(Dataset entries)
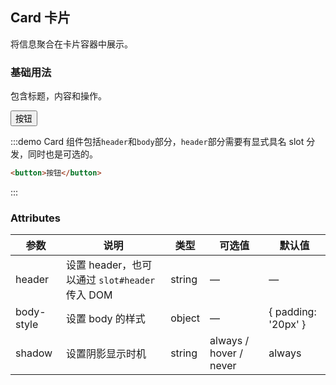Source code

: <script>
  export default {
  }
</script>
## Card 卡片
将信息聚合在卡片容器中展示。

### 基础用法


包含标题，内容和操作。

<div class="demo-block">
<button>按钮</button>
</div>

:::demo Card 组件包括`header`和`body`部分，`header`部分需要有显式具名 slot 分发，同时也是可选的。
```html
<button>按钮</button>
```
:::

### Attributes
| 参数      | 说明    | 类型      | 可选值       | 默认值   |
|---------- |-------- |---------- |-------------  |-------- |
| header | 设置 header，也可以通过 `slot#header` 传入 DOM | string| — | — |
| body-style | 设置 body 的样式| object| — | { padding: '20px' } |
| shadow | 设置阴影显示时机 | string | always / hover / never | always |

YOUR TASK
Repeat the data above starting at the line with "将信息聚合在卡片容器中展示。" and ending at its last line, exactly, with no other lines.

ANSWER FOR THIS EXERCISE
将信息聚合在卡片容器中展示。

### 基础用法


包含标题，内容和操作。

<div class="demo-block">
<button>按钮</button>
</div>

:::demo Card 组件包括`header`和`body`部分，`header`部分需要有显式具名 slot 分发，同时也是可选的。
```html
<button>按钮</button>
```
:::

### Attributes
| 参数      | 说明    | 类型      | 可选值       | 默认值   |
|---------- |-------- |---------- |-------------  |-------- |
| header | 设置 header，也可以通过 `slot#header` 传入 DOM | string| — | — |
| body-style | 设置 body 的样式| object| — | { padding: '20px' } |
| shadow | 设置阴影显示时机 | string | always / hover / never | always |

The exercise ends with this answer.